Feb 6 2014
Ray Mendez, third-year medical student at Loyola University Chicago Stritch School of Medicine, was named a 2013 Herbert W. Nickens Medical Student Scholarship recipient.
The Nickens awards, administered by the Association of American Medical Colleges (AAMC), consist of five scholarships given to outstanding students entering their third year of medical school who have shown leadership in efforts to eliminate inequities in medical education and health care and have demonstrated leadership efforts in addressing educational, societal, and health care needs of racial and ethnic minorities in the United States. Each recipient receives a $5,000 scholarship.

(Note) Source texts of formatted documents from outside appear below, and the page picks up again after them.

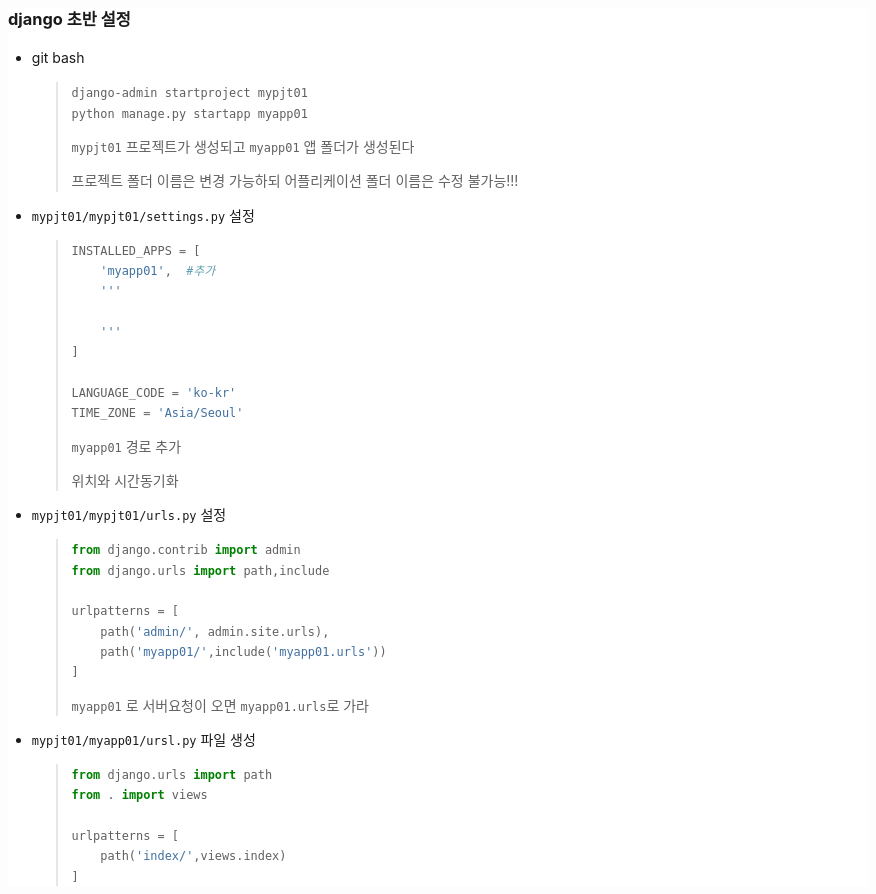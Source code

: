 ### django 초반 설정

- git bash

  > ``` bash
  > django-admin startproject mypjt01
  > python manage.py startapp myapp01
  > ```
  >
  > `mypjt01` 프로젝트가 생성되고 `myapp01` 앱 폴더가 생성된다
  >
  > 프로젝트 폴더 이름은 변경 가능하되 어플리케이션 폴더 이름은 수정 불가능!!!

- `mypjt01/mypjt01/settings.py` 설정

  > ```python
  > INSTALLED_APPS = [
  >     'myapp01',	#추가
  >     '''
  >     
  >     '''
  > ]
  > 
  > LANGUAGE_CODE = 'ko-kr'
  > TIME_ZONE = 'Asia/Seoul'
  > ```
  >
  > `myapp01` 경로 추가
  >
  > 위치와 시간동기화

- `mypjt01/mypjt01/urls.py` 설정

  > ```python
  > from django.contrib import admin
  > from django.urls import path,include
  > 
  > urlpatterns = [
  >     path('admin/', admin.site.urls),
  >     path('myapp01/',include('myapp01.urls'))
  > ]
  > ```
  >
  > `myapp01` 로 서버요청이 오면 `myapp01.urls`로 가라

- `mypjt01/myapp01/ursl.py` 파일 생성

  > ```python
  > from django.urls import path
  > from . import views
  > 
  > urlpatterns = [
  >     path('index/',views.index)
  > ]
  > ```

As president of Loyola's chapter of the Latino Medical Student Association (LMSA), Mendez helped reinstate the chapter that has now become a vibrant part of the medical school culture. Under his leadership, Loyola served as host for the 2013 LMSA regional conference.
In his second year of medical school, Mendez was selected as a Chicago Area Schweitzer Fellow and began working on a community-based project that combined his passion for community empowerment with preventative medicine. His goal was to provide minority students from low-income backgrounds with tools, skills, and confidence to pursue a career in medicine.

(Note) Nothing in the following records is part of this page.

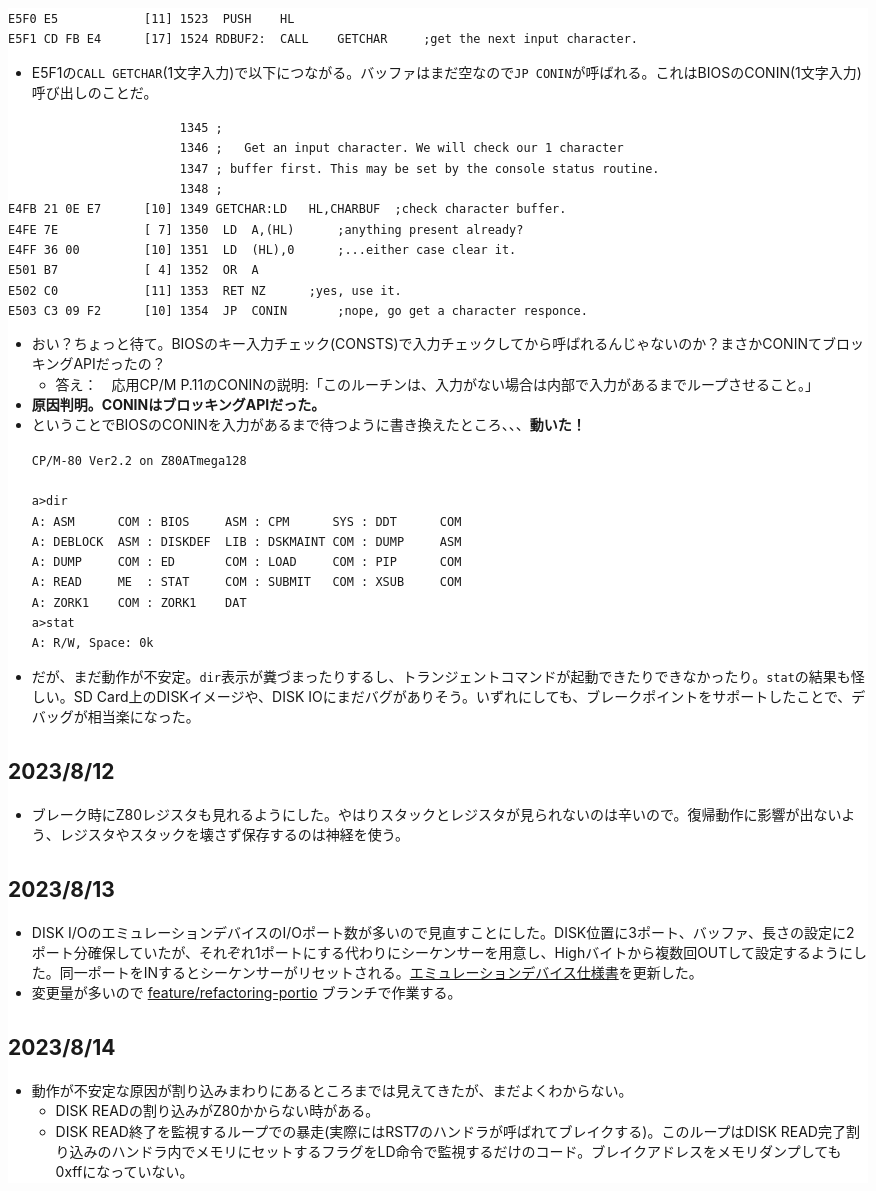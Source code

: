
   ```
  E5F0 E5            [11] 1523 	PUSH	HL
  E5F1 CD FB E4      [17] 1524 RDBUF2:	CALL	GETCHAR		;get the next input character.
  ```
  - E5F1の`CALL GETCHAR`(1文字入力)で以下につながる。バッファはまだ空なので`JP CONIN`が呼ばれる。これはBIOSのCONIN(1文字入力)呼び出しのことだ。
  ```
                          1345 ;
                          1346 ;   Get an input character. We will check our 1 character
                          1347 ; buffer first. This may be set by the console status routine.
                          1348 ;
  E4FB 21 0E E7      [10] 1349 GETCHAR:LD	HL,CHARBUF	;check character buffer.
  E4FE 7E            [ 7] 1350 	LD	A,(HL)		;anything present already?
  E4FF 36 00         [10] 1351 	LD	(HL),0		;...either case clear it.
  E501 B7            [ 4] 1352 	OR	A
  E502 C0            [11] 1353 	RET	NZ		;yes, use it.
  E503 C3 09 F2      [10] 1354 	JP	CONIN		;nope, go get a character responce.
  ```
  - おい？ちょっと待て。BIOSのキー入力チェック(CONSTS)で入力チェックしてから呼ばれるんじゃないのか？まさかCONINてブロッキングAPIだったの？
    - 答え：　応用CP/M P.11のCONINの説明:「このルーチンは、入力がない場合は内部で入力があるまでループさせること。」
- **原因判明。CONINはブロッキングAPIだった。**
- ということでBIOSのCONINを入力があるまで待つように書き換えたところ、、、**動いた！**
  ```
  CP/M-80 Ver2.2 on Z80ATmega128

  a>dir
  A: ASM      COM : BIOS     ASM : CPM      SYS : DDT      COM
  A: DEBLOCK  ASM : DISKDEF  LIB : DSKMAINT COM : DUMP     ASM
  A: DUMP     COM : ED       COM : LOAD     COM : PIP      COM
  A: READ     ME  : STAT     COM : SUBMIT   COM : XSUB     COM
  A: ZORK1    COM : ZORK1    DAT
  a>stat
  A: R/W, Space: 0k
  ```
- だが、まだ動作が不安定。`dir`表示が糞づまったりするし、トランジェントコマンドが起動できたりできなかったり。`stat`の結果も怪しい。SD Card上のDISKイメージや、DISK IOにまだバグがありそう。いずれにしても、ブレークポイントをサポートしたことで、デバッグが相当楽になった。

## 2023/8/12
- ブレーク時にZ80レジスタも見れるようにした。やはりスタックとレジスタが見られないのは辛いので。復帰動作に影響が出ないよう、レジスタやスタックを壊さず保存するのは神経を使う。

## 2023/8/13
- DISK I/OのエミュレーションデバイスのI/Oポート数が多いので見直すことにした。DISK位置に3ポート、バッファ、長さの設定に2ポート分確保していたが、それぞれ1ポートにする代わりにシーケンサーを用意し、Highバイトから複数回OUTして設定するようにした。同一ポートをINするとシーケンサーがリセットされる。[エミュレーションデバイス仕様書](../doc/EmulatedDeviceSpec.md)を更新した。
- 変更量が多いので [feature/refactoring-portio](https://github.com/46nori/Z80Atmega128/tree/feature/refactoring_portio) ブランチで作業する。

## 2023/8/14
- 動作が不安定な原因が割り込みまわりにあるところまでは見えてきたが、まだよくわからない。
  - DISK READの割り込みがZ80かからない時がある。
  - DISK READ終了を監視するループでの暴走(実際にはRST7のハンドラが呼ばれてブレイクする)。このループはDISK READ完了割り込みのハンドラ内でメモリにセットするフラグをLD命令で監視するだけのコード。ブレイクアドレスをメモリダンプしても0xffになっていない。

With the support of the Schweitzer Fellowship, he launched the Loyola chapter of the Health Professionals Recruitment and Exposure Program (HPREP), a bi-annual, six-week program aimed at decreasing health and health care disparities through the recruitment of underrepresented minorities into health care careers. Each six-week cohort includes workshops on health/health care disparities, preventative medicine, nutrition, study skills, career guidance, mentoring from medical students, and panels with minority health professionals. Mendez worked with school administrators to institutionalize the HPREP program within the Stritch Office of Diversity and Inclusion.
Mendez grew up in Chicago, and attended Millikin University in Decatur, Ill., where he received a B.S. in biology with a minor in chemistry. He's preparing for a career as a community physician to provide high quality and accessible care to minority groups.
The AAMC presented the Nickens award to Mendez and fellow recipients in a ceremony last November in Washington, DC.